An increasing proportion of deaths among human immunodeficiency virus (HIV)-infected persons are due to hepatic complications. Hepatitis coinfection, antiretroviral treatment and co-occurrence of metabolic risk factors contribute to hepatic mitochondrial damage manifesting in hepatic steatosis and steatohepatitis. The aim was to assess disease- and treatment-related predictors on hepatic mitochondrial dysfunction in HIV infection by means of a new (13)C-methionine breath test (MeBT).
148 HIV positive individuals with and without antiretroviral treatment (ART) [44 therapy-naives; 89 patients on combination ART and 15 patients on structured treatment interruption (STI)] and 20 HIV-negative controls were studied prospectively by MeBT.
A decay of (13)C-methionine metabolism, expressed as cumulated percentage dose recovered over 1.5h (cPDR(1.5h)), in the subgroups of treatment-naives and patients on STI compared to controls was detected (cPDR(1.5h): 3.4 +/- 1.3% and 4.0 +/- 2.4% vs. 6.3 +/- 1.2%; p<0.01). Multivariate analyses including metabolic, treatment- and disease-related variables showed that antiretroviral treatment with stavudine, didanosine or zalcitabine and treatment-naivety were best predictors of a reduced MeBT result (cPDR(1.5h)) (beta = -0.56 and -0.50, p<0.05). CD4 count had only a minor association (beta = 0.15, p<0.05). No other variable including disease and treatment duration was associated with MeBT outcome. These factors explained 39% of the variance of MeBT results (p<0.05).
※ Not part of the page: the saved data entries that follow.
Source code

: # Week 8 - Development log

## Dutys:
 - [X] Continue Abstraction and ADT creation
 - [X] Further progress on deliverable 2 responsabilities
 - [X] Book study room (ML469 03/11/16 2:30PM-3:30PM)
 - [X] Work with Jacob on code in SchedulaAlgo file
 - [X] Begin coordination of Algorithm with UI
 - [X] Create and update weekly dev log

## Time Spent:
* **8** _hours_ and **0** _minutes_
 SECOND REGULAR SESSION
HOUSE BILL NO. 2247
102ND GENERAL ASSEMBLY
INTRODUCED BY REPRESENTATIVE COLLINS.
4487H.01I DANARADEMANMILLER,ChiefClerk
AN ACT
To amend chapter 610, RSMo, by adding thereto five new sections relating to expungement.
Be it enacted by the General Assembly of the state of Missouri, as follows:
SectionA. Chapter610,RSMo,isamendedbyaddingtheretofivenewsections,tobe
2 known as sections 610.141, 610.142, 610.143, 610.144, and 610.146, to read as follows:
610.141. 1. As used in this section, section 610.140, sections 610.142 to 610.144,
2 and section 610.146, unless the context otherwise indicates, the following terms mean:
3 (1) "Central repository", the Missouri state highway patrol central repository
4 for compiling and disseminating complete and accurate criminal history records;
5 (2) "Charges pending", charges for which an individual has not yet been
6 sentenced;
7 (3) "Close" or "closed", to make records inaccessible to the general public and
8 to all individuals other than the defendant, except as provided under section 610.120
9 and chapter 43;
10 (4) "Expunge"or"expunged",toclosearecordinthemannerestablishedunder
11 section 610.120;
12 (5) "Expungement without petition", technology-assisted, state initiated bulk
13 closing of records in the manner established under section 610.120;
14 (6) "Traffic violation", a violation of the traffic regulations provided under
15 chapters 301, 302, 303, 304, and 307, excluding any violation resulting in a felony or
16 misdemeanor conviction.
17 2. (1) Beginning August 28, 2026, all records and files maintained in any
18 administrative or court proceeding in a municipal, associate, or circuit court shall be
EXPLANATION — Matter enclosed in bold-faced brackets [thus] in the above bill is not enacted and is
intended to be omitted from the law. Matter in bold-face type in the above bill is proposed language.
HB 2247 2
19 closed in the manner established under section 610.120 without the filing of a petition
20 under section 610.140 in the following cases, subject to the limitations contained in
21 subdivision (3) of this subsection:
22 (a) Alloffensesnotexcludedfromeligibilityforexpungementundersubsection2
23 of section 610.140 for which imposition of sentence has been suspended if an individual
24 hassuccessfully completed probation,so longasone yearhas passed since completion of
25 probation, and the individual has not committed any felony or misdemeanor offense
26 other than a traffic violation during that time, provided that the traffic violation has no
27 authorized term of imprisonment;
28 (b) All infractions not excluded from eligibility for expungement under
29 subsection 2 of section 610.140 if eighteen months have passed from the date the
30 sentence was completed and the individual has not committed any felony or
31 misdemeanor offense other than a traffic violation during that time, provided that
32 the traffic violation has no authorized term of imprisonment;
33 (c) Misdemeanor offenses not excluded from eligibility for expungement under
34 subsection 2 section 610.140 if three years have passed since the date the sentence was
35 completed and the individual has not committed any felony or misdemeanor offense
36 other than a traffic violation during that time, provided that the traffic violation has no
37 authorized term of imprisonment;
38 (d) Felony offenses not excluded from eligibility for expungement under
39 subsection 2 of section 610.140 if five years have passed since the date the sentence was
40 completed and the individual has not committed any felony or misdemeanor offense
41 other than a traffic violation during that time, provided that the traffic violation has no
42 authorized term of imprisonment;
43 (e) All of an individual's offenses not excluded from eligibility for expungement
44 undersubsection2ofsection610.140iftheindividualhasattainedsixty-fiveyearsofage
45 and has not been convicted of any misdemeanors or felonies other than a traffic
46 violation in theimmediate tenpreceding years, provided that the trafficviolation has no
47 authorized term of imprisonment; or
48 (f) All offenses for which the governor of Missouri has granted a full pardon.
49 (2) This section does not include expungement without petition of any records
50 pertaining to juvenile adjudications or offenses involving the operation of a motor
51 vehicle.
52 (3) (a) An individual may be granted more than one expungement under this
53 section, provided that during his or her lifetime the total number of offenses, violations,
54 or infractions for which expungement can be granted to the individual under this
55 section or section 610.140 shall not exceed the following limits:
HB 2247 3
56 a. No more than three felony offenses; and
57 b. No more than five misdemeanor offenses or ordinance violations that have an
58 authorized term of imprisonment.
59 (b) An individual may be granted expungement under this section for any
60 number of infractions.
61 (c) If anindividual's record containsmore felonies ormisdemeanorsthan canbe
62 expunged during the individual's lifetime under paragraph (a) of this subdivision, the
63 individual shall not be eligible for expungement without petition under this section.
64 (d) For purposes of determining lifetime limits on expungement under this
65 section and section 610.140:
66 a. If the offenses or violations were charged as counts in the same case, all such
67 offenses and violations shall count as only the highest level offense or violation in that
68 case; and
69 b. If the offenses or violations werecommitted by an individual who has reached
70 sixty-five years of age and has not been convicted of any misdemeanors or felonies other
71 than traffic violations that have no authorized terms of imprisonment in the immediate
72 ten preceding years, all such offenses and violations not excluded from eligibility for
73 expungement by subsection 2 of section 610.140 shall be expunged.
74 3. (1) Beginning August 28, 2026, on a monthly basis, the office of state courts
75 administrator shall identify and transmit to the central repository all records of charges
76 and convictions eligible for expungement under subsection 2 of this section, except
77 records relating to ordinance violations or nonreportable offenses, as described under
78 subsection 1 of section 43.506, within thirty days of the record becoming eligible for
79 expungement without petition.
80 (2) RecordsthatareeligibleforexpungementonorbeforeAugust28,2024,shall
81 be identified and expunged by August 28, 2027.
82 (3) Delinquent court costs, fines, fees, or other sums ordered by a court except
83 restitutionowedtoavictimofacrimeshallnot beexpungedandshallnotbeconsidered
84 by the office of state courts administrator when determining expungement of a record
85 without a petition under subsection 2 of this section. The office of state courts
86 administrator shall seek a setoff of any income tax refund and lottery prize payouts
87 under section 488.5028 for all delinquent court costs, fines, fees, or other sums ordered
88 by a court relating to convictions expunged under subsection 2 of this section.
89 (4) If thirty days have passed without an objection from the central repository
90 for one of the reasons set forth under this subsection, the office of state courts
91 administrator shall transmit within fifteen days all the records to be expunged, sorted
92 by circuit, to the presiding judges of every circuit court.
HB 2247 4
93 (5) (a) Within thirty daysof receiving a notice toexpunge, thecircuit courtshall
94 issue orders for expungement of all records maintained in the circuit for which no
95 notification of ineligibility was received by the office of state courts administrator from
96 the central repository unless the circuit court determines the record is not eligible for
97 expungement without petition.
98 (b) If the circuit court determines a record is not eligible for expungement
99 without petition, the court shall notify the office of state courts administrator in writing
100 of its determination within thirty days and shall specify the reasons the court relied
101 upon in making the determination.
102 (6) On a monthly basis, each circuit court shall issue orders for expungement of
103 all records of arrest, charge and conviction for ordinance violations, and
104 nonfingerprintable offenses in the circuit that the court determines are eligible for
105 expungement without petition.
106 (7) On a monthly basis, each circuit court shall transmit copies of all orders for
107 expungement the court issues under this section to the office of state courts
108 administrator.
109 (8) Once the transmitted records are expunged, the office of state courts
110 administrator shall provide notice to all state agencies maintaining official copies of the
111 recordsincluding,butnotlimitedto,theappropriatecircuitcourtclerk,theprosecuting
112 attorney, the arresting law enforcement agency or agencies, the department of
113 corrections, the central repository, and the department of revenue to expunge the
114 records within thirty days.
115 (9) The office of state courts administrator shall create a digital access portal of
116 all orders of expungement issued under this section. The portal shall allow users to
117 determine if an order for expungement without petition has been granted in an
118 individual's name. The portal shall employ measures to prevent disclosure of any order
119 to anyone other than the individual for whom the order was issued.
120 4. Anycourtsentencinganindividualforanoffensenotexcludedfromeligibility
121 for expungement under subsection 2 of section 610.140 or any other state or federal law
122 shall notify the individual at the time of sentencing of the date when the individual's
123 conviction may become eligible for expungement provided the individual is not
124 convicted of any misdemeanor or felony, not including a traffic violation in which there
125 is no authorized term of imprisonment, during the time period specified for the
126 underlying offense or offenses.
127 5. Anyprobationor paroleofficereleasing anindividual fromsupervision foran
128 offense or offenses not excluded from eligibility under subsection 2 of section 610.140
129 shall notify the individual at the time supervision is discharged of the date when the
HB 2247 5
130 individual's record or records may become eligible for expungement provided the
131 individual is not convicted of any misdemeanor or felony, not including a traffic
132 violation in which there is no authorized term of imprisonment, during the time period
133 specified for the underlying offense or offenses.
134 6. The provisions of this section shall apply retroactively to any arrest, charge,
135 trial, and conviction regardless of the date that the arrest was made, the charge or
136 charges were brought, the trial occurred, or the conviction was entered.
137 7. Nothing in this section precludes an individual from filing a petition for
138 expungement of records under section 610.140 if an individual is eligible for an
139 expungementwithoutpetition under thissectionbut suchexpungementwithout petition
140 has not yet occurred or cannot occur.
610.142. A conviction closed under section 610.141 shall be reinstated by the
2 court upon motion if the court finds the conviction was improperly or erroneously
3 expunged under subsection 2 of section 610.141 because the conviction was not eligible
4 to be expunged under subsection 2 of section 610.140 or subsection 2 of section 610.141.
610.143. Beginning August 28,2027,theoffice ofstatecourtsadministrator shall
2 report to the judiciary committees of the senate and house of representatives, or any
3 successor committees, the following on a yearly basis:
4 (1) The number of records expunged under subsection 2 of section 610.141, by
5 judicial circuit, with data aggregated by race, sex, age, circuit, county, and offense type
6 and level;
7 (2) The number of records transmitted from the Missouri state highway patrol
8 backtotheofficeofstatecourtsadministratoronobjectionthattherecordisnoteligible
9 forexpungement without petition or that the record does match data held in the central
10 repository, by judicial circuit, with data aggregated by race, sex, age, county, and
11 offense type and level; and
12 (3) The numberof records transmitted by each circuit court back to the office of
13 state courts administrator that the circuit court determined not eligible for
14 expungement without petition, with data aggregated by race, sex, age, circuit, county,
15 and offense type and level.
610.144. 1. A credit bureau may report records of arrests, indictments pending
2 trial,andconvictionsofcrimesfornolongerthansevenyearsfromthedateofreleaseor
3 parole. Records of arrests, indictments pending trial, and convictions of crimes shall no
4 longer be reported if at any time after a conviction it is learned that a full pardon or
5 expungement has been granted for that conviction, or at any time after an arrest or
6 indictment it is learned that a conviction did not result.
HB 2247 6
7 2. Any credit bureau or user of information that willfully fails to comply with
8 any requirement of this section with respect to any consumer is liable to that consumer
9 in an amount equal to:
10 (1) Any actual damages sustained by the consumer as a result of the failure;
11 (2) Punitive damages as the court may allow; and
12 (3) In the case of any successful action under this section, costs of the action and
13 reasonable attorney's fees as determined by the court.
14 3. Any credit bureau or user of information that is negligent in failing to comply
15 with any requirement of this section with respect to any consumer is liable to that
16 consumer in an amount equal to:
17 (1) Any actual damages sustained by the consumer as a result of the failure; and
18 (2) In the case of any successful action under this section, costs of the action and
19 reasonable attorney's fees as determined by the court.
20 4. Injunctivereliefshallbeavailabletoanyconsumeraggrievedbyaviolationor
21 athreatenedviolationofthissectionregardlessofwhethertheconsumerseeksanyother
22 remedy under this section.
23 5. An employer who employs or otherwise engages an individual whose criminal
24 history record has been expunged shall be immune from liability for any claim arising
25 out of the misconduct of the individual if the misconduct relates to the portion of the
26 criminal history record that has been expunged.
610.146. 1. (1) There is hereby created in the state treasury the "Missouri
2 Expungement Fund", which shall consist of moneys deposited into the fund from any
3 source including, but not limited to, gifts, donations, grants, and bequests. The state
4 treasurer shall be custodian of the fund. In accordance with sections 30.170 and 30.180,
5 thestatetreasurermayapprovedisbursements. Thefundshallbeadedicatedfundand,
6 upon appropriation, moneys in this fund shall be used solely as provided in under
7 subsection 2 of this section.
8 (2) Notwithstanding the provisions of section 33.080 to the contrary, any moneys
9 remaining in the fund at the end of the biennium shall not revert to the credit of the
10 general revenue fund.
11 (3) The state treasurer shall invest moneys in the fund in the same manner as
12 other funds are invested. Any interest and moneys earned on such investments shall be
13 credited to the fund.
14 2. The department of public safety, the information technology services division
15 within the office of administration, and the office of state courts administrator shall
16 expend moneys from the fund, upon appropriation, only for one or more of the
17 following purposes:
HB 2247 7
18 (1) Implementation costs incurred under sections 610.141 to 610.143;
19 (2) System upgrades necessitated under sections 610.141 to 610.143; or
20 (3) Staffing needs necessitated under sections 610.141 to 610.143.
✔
Therapy naivety and treatment with d-drugs were the best predictors of poor MeBT outcome. MeBT may be proposed as a feasible, noninvasive diagnostic instrument for clinical assessment of hepatic mitochondrial function and early detection of drug-induced mitochondriotoxity in chronic HIV infection.
人类免疫缺陷病毒(HIV)感染者中,因肝脏并发症导致的死亡比例日益增加。合并感染肝炎、抗逆转录病毒治疗以及代谢风险因素的共同存在,会导致肝脏线粒体损伤,表现为肝脂肪变性和脂肪性肝炎。本研究旨在通过新型的(13)C-蛋氨酸呼气试验(MeBT)评估HIV感染中与疾病和治疗相关的因素对肝脏线粒体功能障碍的预测作用。
对148例接受或未接受抗逆转录病毒治疗(ART)的HIV阳性个体[44例初治患者;89例接受联合ART治疗的患者以及15例接受结构化治疗中断(STI)的患者]和20例HIV阴性对照者进行了MeBT前瞻性研究。
与对照组相比,初治患者组和接受STI治疗的患者组中,(13)C-蛋氨酸代谢衰减,以1.5小时内累积回收剂量百分比(cPDR(1.5h))表示(cPDR(1.5h):3.4±1.3%和4.0±2.4% vs. 6.3±1.2%;p<0.01)。包括代谢、治疗和疾病相关变量的多因素分析显示,使用司他夫定、去羟肌苷或扎西他滨进行抗逆转录病毒治疗以及初治状态是MeBT结果(cPDR(1.5h))降低的最佳预测因素(β=-0.56和-0.50,p<0.05)。CD4细胞计数仅有轻微关联(β=0.15,p<0.05)。包括疾病和治疗持续时间在内的其他变量与MeBT结果均无关联。这些因素解释了MeBT结果39%的变异(p<0.05)。
初治状态和使用d类药物治疗是MeBT结果不佳的最佳预测因素。MeBT可作为一种可行的、非侵入性诊断工具,用于临床评估慢性HIV感染中的肝脏线粒体功能以及早期检测药物诱导的线粒体毒性。